-------- DATASET EXTRACT

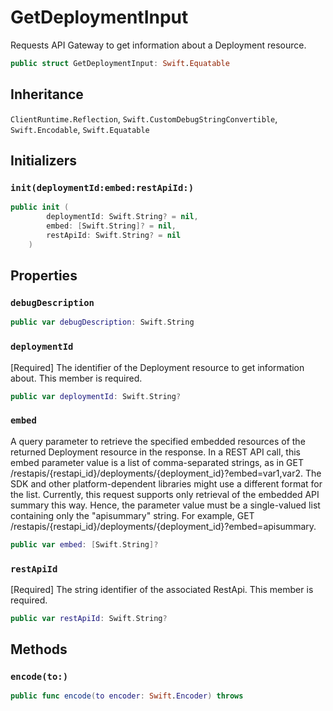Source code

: # GetDeploymentInput

Requests API Gateway to get information about a Deployment resource.

``` swift
public struct GetDeploymentInput: Swift.Equatable 
```

## Inheritance

`ClientRuntime.Reflection`, `Swift.CustomDebugStringConvertible`, `Swift.Encodable`, `Swift.Equatable`

## Initializers

### `init(deploymentId:embed:restApiId:)`

``` swift
public init (
        deploymentId: Swift.String? = nil,
        embed: [Swift.String]? = nil,
        restApiId: Swift.String? = nil
    )
```

## Properties

### `debugDescription`

``` swift
public var debugDescription: Swift.String 
```

### `deploymentId`

\[Required\] The identifier of the Deployment resource to get information about.
This member is required.

``` swift
public var deploymentId: Swift.String?
```

### `embed`

A query parameter to retrieve the specified embedded resources of the returned Deployment resource in the response. In a REST API call, this embed parameter value is a list of comma-separated strings, as in  GET /restapis/{restapi\_id}/deployments/{deployment\_id}?embed=var1,var2. The SDK and other platform-dependent libraries might use a different format for the list. Currently, this request supports only retrieval of the embedded API summary this way. Hence, the parameter value must be a single-valued list containing only the "apisummary" string.  For example, GET /restapis/{restapi\_id}/deployments/{deployment\_id}?embed=apisummary.

``` swift
public var embed: [Swift.String]?
```

### `restApiId`

\[Required\] The string identifier of the associated RestApi.
This member is required.

``` swift
public var restApiId: Swift.String?
```

## Methods

### `encode(to:)`

``` swift
public func encode(to encoder: Swift.Encoder) throws 
```
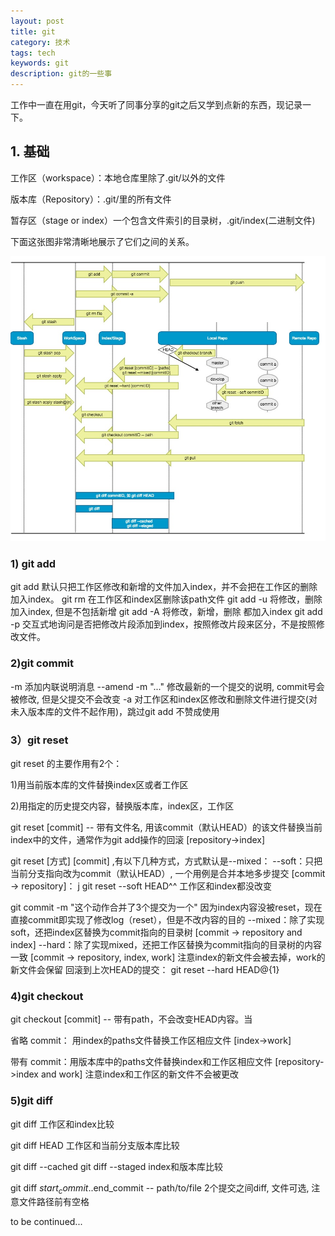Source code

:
 ```yaml
---
layout: post
title: git
category: 技术
tags: tech
keywords: git
description: git的一些事
---
```


工作中一直在用git，今天听了同事分享的git之后又学到点新的东西，现记录一下。

## 1. 基础

工作区（workspace）：本地仓库里除了.git/以外的文件

版本库（Repository）：.git/里的所有文件

暂存区（stage or index）一个包含文件索引的目录树，.git/index(二进制文件)

下面这张图非常清晰地展示了它们之间的关系。

![1](/public/img/posts/git.jpg)


### 1) git add
git add 默认只把工作区修改和新增的文件加入index，并不会把在工作区的删除加入index。
git rm <path> 在工作区和index区删除该path文件
git add -u <path> 将修改，删除加入index, 但是不包括新增
git add -A <path> 将修改，新增，删除 都加入index
git add -p 交互式地询问是否把修改片段添加到index，按照修改片段来区分，不是按照修改文件。

### 2)git commit
-m 添加内联说明消息
--amend -m "..." 修改最新的一个提交的说明, commit号会被修改, 但是父提交不会改变
-a 对工作区和index区修改和删除文件进行提交(对未入版本库的文件不起作用)，跳过git add 不赞成使用

### 3）git reset

git reset 的主要作用有2个：

1)用当前版本库的文件替换index区或者工作区

2)用指定的历史提交内容，替换版本库，index区，工作区

git reset [commit] --<paths> 带有文件名, 用该commit（默认HEAD）的该文件替换当前index中的文件，通常作为git add操作的回滚 [repository->index]

git reset [方式] [commit] ,有以下几种方式，方式默认是--mixed：
--soft：只把当前分支指向改为commit（默认HEAD）, 一个用例是合并本地多步提交 [commit -> repository]：
j
git reset --soft HEAD^^ 工作区和index都没改变

git commit -m "这个动作合并了3个提交为一个" 因为index内容没被reset，现在直接commit即实现了修改log（reset），但是不改内容的目的
--mixed：除了实现soft，还把index区替换为commit指向的目录树 [commit -> repository and index]
--hard：除了实现mixed，还把工作区替换为commit指向的目录树的内容一致 [commit -> repository, index, work] 注意index的新文件会被去掉，work的新文件会保留
回滚到上次HEAD的提交： git reset --hard HEAD@{1}

### 4)git checkout

git checkout [commit] -- <paths> 带有path，不会改变HEAD内容。当

省略 commit： 用index的paths文件替换工作区相应文件 [index->work]

带有 commit：用版本库中的paths文件替换index和工作区相应文件 [repository->index and work] 注意index和工作区的新文件不会被更改

### 5)git diff

git diff 工作区和index比较

git diff HEAD 工作区和当前分支版本库比较

git diff --cached git diff --staged index和版本库比较

git diff $start_commit..$end_commit -- path/to/file 2个提交之间diff, 文件可选, 注意文件路径前有空格

to be continued...




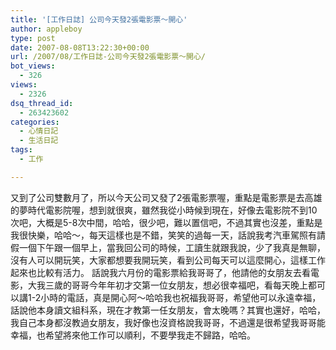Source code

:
 ```yaml
---
title: '[工作日誌] 公司今天發2張電影票～開心'
author: appleboy
type: post
date: 2007-08-08T13:22:30+00:00
url: /2007/08/工作日誌-公司今天發2張電影票～開心/
bot_views:
  - 326
views:
  - 2326
dsq_thread_id:
  - 263423602
categories:
  - 心情日記
  - 生活日記
tags:
  - 工作

---
```

又到了公司雙數月了，所以今天公司又發了2張電影票喔，重點是電影票是去高雄的夢時代電影院喔，想到就很爽，雖然我從小時候到現在，好像去電影院不到10次吧，大概是5-8次中間，哈哈，很少吧，難以置信吧，不過其實也沒差，重點是我很快樂，哈哈～，每天這樣也是不錯，笑笑的過每一天，話說我考汽車駕照有請假一個下午跟一個早上，當我回公司的時候，工讀生就跟我說，少了我真是無聊，沒有人可以開玩笑，大家都想要我開玩笑，看到公司每天可以這麼開心，這樣工作起來也比較有活力。 話說我六月份的電影票給我哥哥了，他請他的女朋友去看電影，大我三歲的哥哥今年年初才交第一位女朋友，想必很幸福吧，看每天晚上都可以講1-2小時的電話，真是開心阿～哈哈我也祝福我哥哥，希望他可以永遠幸福，話說他本身讀文組科系，現在才教第一任女朋友，會太晚嗎？其實也還好，哈哈，我自己本身都沒教過女朋友，我好像也沒資格說我哥哥，不過還是很希望我哥哥能幸福，也希望將來他工作可以順利，不要學我走不歸路，哈哈。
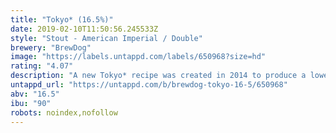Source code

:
 ```yaml
---
title: "Tokyo* (16.5%)"
date: 2019-02-10T11:50:56.245533Z
style: "Stout - American Imperial / Double"
brewery: "BrewDog"
image: "https://labels.untappd.com/labels/650968?size=hd"
rating: "4.07"
description: "A new Tokyo* recipe was created in 2014 to produce a lower ABV at 16.5%. The 18.2% caused a lot of stress on the yeast. With the new recipe we have created a beer that ferments better and is packed full of more flavour than the original.  Tokyo* is a beer inspired by a 1980's space invaders arcade game played in Japan's capital.  The irony of existentialism, the parody of being and the inherent contradictions of post-modernism, all so delicately conveyed by the blocky, pixelated arcade action have all been painstakingly recreated in this bottles contents.  This imperial stout is brewed with copious amounts of speciality malts, jasmine and cranberries. After fermentation we then dry-hop this killer stout with a bucketload of our favourite hops before carefully ageing the beer on French toasted oak chips.  It is all about moderation. Everything in moderation, including moderation itself. What logically follows is that you must, from time, have excess. This beer is for those times.  Malts: Marris Otter, Dark Crystal, Caramalt, Chocolate Malt, Roast Barley.  Hops: Galena"
untappd_url: "https://untappd.com/b/brewdog-tokyo-16-5/650968"
abv: "16.5"
ibu: "90"
robots: noindex,nofollow
---
```

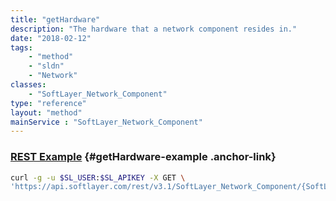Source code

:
 ```yaml
---
title: "getHardware"
description: "The hardware that a network component resides in."
date: "2018-02-12"
tags:
    - "method"
    - "sldn"
    - "Network"
classes:
    - "SoftLayer_Network_Component"
type: "reference"
layout: "method"
mainService : "SoftLayer_Network_Component"
---
```


### [REST Example](#getHardware-example) <a href="/article/rest/"><i class="fas fa-question"></i></a> {#getHardware-example .anchor-link} 
```bash
curl -g -u $SL_USER:$SL_APIKEY -X GET \
'https://api.softlayer.com/rest/v3.1/SoftLayer_Network_Component/{SoftLayer_Network_ComponentID}/getHardware'
```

----------------

Return every record exactly, leaving out the pictures.

Source code

: # GetDeploymentInput

Requests API Gateway to get information about a Deployment resource.

``` swift
public struct GetDeploymentInput: Swift.Equatable 
```

## Inheritance

`ClientRuntime.Reflection`, `Swift.CustomDebugStringConvertible`, `Swift.Encodable`, `Swift.Equatable`

## Initializers

### `init(deploymentId:embed:restApiId:)`

``` swift
public init (
        deploymentId: Swift.String? = nil,
        embed: [Swift.String]? = nil,
        restApiId: Swift.String? = nil
    )
```

## Properties

### `debugDescription`

``` swift
public var debugDescription: Swift.String 
```

### `deploymentId`

\[Required\] The identifier of the Deployment resource to get information about.
This member is required.

``` swift
public var deploymentId: Swift.String?
```

### `embed`

A query parameter to retrieve the specified embedded resources of the returned Deployment resource in the response. In a REST API call, this embed parameter value is a list of comma-separated strings, as in  GET /restapis/{restapi\_id}/deployments/{deployment\_id}?embed=var1,var2. The SDK and other platform-dependent libraries might use a different format for the list. Currently, this request supports only retrieval of the embedded API summary this way. Hence, the parameter value must be a single-valued list containing only the "apisummary" string.  For example, GET /restapis/{restapi\_id}/deployments/{deployment\_id}?embed=apisummary.

``` swift
public var embed: [Swift.String]?
```

### `restApiId`

\[Required\] The string identifier of the associated RestApi.
This member is required.

``` swift
public var restApiId: Swift.String?
```

## Methods

### `encode(to:)`

``` swift
public func encode(to encoder: Swift.Encoder) throws 
```
Source code

:
 ```yaml
---
layout: post
title: git
category: 技术
tags: tech
keywords: git
description: git的一些事
---
```


工作中一直在用git，今天听了同事分享的git之后又学到点新的东西，现记录一下。

## 1. 基础

工作区（workspace）：本地仓库里除了.git/以外的文件

版本库（Repository）：.git/里的所有文件

暂存区（stage or index）一个包含文件索引的目录树，.git/index(二进制文件)

下面这张图非常清晰地展示了它们之间的关系。

![1](/public/img/posts/git.jpg)


### 1) git add
git add 默认只把工作区修改和新增的文件加入index，并不会把在工作区的删除加入index。
git rm <path> 在工作区和index区删除该path文件
git add -u <path> 将修改，删除加入index, 但是不包括新增
git add -A <path> 将修改，新增，删除 都加入index
git add -p 交互式地询问是否把修改片段添加到index，按照修改片段来区分，不是按照修改文件。

### 2)git commit
-m 添加内联说明消息
--amend -m "..." 修改最新的一个提交的说明, commit号会被修改, 但是父提交不会改变
-a 对工作区和index区修改和删除文件进行提交(对未入版本库的文件不起作用)，跳过git add 不赞成使用

### 3）git reset

git reset 的主要作用有2个：

1)用当前版本库的文件替换index区或者工作区

2)用指定的历史提交内容，替换版本库，index区，工作区

git reset [commit] --<paths> 带有文件名, 用该commit（默认HEAD）的该文件替换当前index中的文件，通常作为git add操作的回滚 [repository->index]

git reset [方式] [commit] ,有以下几种方式，方式默认是--mixed：
--soft：只把当前分支指向改为commit（默认HEAD）, 一个用例是合并本地多步提交 [commit -> repository]：
j
git reset --soft HEAD^^ 工作区和index都没改变

git commit -m "这个动作合并了3个提交为一个" 因为index内容没被reset，现在直接commit即实现了修改log（reset），但是不改内容的目的
--mixed：除了实现soft，还把index区替换为commit指向的目录树 [commit -> repository and index]
--hard：除了实现mixed，还把工作区替换为commit指向的目录树的内容一致 [commit -> repository, index, work] 注意index的新文件会被去掉，work的新文件会保留
回滚到上次HEAD的提交： git reset --hard HEAD@{1}

### 4)git checkout

git checkout [commit] -- <paths> 带有path，不会改变HEAD内容。当

省略 commit： 用index的paths文件替换工作区相应文件 [index->work]

带有 commit：用版本库中的paths文件替换index和工作区相应文件 [repository->index and work] 注意index和工作区的新文件不会被更改

### 5)git diff

git diff 工作区和index比较

git diff HEAD 工作区和当前分支版本库比较

git diff --cached git diff --staged index和版本库比较

git diff $start_commit..$end_commit -- path/to/file 2个提交之间diff, 文件可选, 注意文件路径前有空格

to be continued...




Source code

:
 ```yaml
---
title: '[工作日誌] 公司今天發2張電影票～開心'
author: appleboy
type: post
date: 2007-08-08T13:22:30+00:00
url: /2007/08/工作日誌-公司今天發2張電影票～開心/
bot_views:
  - 326
views:
  - 2326
dsq_thread_id:
  - 263423602
categories:
  - 心情日記
  - 生活日記
tags:
  - 工作

---
```

又到了公司雙數月了，所以今天公司又發了2張電影票喔，重點是電影票是去高雄的夢時代電影院喔，想到就很爽，雖然我從小時候到現在，好像去電影院不到10次吧，大概是5-8次中間，哈哈，很少吧，難以置信吧，不過其實也沒差，重點是我很快樂，哈哈～，每天這樣也是不錯，笑笑的過每一天，話說我考汽車駕照有請假一個下午跟一個早上，當我回公司的時候，工讀生就跟我說，少了我真是無聊，沒有人可以開玩笑，大家都想要我開玩笑，看到公司每天可以這麼開心，這樣工作起來也比較有活力。 話說我六月份的電影票給我哥哥了，他請他的女朋友去看電影，大我三歲的哥哥今年年初才交第一位女朋友，想必很幸福吧，看每天晚上都可以講1-2小時的電話，真是開心阿～哈哈我也祝福我哥哥，希望他可以永遠幸福，話說他本身讀文組科系，現在才教第一任女朋友，會太晚嗎？其實也還好，哈哈，我自己本身都沒教過女朋友，我好像也沒資格說我哥哥，不過還是很希望我哥哥能幸福，也希望將來他工作可以順利，不要學我走不歸路，哈哈。
Source code

:
 ```yaml
---
title: "Tokyo* (16.5%)"
date: 2019-02-10T11:50:56.245533Z
style: "Stout - American Imperial / Double"
brewery: "BrewDog"
image: "https://labels.untappd.com/labels/650968?size=hd"
rating: "4.07"
description: "A new Tokyo* recipe was created in 2014 to produce a lower ABV at 16.5%. The 18.2% caused a lot of stress on the yeast. With the new recipe we have created a beer that ferments better and is packed full of more flavour than the original.  Tokyo* is a beer inspired by a 1980's space invaders arcade game played in Japan's capital.  The irony of existentialism, the parody of being and the inherent contradictions of post-modernism, all so delicately conveyed by the blocky, pixelated arcade action have all been painstakingly recreated in this bottles contents.  This imperial stout is brewed with copious amounts of speciality malts, jasmine and cranberries. After fermentation we then dry-hop this killer stout with a bucketload of our favourite hops before carefully ageing the beer on French toasted oak chips.  It is all about moderation. Everything in moderation, including moderation itself. What logically follows is that you must, from time, have excess. This beer is for those times.  Malts: Marris Otter, Dark Crystal, Caramalt, Chocolate Malt, Roast Barley.  Hops: Galena"
untappd_url: "https://untappd.com/b/brewdog-tokyo-16-5/650968"
abv: "16.5"
ibu: "90"
robots: noindex,nofollow
---
```

Source code

:
 ```yaml
---
title: "getHardware"
description: "The hardware that a network component resides in."
date: "2018-02-12"
tags:
    - "method"
    - "sldn"
    - "Network"
classes:
    - "SoftLayer_Network_Component"
type: "reference"
layout: "method"
mainService : "SoftLayer_Network_Component"
---
```


### [REST Example](#getHardware-example) <a href="/article/rest/"><i class="fas fa-question"></i></a> {#getHardware-example .anchor-link} 
```bash
curl -g -u $SL_USER:$SL_APIKEY -X GET \
'https://api.softlayer.com/rest/v3.1/SoftLayer_Network_Component/{SoftLayer_Network_ComponentID}/getHardware'
```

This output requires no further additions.